UniConvNet: Expanding Effective Receptive Field while Maintaining Asymptotically Gaussian Distribution for ConvNets of Any Scale¶
Conference: ICCV 2025 arXiv: 2508.09000 Code: https://github.com/ai-paperwithcode/UniConvNet Area: Model Compression / Efficient Network Design Keywords: Convolutional Neural Networks, Effective Receptive Field, Asymptotically Gaussian Distribution, Lightweight Networks, Large-Kernel Convolution
TL;DR¶
This paper proposes UniConvNet, which employs a three-layer Receptive Field Aggregator (RFA) composed of moderately sized convolution kernels (7×7, 9×9, 11×11) to expand the Effective Receptive Field (ERF) while preserving its Asymptotically Gaussian Distribution (AGD), achieving consistent improvements over existing CNNs and ViTs across lightweight to large-scale model regimes.
Background & Motivation¶
Large-kernel convolutional networks (e.g., SLaK, UniRepLKNet) can achieve larger effective receptive fields but suffer from two critical issues:
High parameter and computational cost: Extremely large kernels introduce significant parameter and FLOPs overhead.

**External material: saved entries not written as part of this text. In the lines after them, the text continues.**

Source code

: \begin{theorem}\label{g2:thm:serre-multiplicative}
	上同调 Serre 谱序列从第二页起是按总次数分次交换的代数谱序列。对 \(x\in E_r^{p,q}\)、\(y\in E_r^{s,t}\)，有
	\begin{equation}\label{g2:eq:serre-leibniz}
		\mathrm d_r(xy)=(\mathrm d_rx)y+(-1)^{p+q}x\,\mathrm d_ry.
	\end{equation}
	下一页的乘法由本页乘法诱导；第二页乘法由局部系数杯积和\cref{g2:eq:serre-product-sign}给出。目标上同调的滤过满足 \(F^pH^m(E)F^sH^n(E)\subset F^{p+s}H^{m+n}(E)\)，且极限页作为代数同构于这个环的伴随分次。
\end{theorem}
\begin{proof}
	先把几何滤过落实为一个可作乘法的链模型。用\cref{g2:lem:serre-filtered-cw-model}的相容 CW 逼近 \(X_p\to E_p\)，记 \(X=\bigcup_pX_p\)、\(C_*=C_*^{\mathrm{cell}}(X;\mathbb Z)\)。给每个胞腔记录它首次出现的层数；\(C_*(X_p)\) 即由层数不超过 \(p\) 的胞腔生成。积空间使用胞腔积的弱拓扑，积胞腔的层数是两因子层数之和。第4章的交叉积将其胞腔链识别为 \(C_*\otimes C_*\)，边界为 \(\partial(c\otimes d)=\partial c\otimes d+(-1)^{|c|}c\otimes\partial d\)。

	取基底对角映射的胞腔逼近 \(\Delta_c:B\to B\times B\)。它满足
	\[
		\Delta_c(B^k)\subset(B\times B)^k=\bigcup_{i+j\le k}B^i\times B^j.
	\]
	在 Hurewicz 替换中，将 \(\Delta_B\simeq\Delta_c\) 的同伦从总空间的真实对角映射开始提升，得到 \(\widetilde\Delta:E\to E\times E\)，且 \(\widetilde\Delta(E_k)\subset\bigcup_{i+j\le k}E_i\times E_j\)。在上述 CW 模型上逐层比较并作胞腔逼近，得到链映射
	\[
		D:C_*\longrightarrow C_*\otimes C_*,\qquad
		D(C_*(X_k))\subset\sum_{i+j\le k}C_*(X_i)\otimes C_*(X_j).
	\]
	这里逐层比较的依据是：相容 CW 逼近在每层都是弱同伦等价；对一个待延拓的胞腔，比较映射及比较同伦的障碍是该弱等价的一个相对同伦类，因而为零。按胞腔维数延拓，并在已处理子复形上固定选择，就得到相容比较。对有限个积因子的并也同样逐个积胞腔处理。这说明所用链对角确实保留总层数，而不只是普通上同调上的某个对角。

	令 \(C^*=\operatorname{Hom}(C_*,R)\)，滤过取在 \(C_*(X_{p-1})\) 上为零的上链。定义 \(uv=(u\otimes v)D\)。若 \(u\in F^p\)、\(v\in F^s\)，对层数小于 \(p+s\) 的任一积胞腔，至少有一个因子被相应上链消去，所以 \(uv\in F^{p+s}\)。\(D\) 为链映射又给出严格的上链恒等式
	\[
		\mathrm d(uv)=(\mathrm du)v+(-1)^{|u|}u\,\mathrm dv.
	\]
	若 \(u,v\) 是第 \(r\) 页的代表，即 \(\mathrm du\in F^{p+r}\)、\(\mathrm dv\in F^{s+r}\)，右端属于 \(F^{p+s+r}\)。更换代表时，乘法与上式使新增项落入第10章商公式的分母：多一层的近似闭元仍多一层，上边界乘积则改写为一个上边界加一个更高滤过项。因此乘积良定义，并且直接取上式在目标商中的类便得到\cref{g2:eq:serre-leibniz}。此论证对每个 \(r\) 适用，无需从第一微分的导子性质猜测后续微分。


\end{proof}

Disruption of the AGD of ERF: Large-kernel convolutions cause the multi-scale influence distribution of the ERF to deviate from the natural intuition that pixels closer to the output should exert greater influence.
Traditional small-kernel networks (e.g., ResNet-101) naturally satisfy AGD through multi-scale gradient influence when stacking 3×3 convolutions, albeit with a limited ERF. The core problem addressed in this paper is: Can smaller convolution kernels be combined appropriately to simultaneously enlarge the ERF and preserve AGD?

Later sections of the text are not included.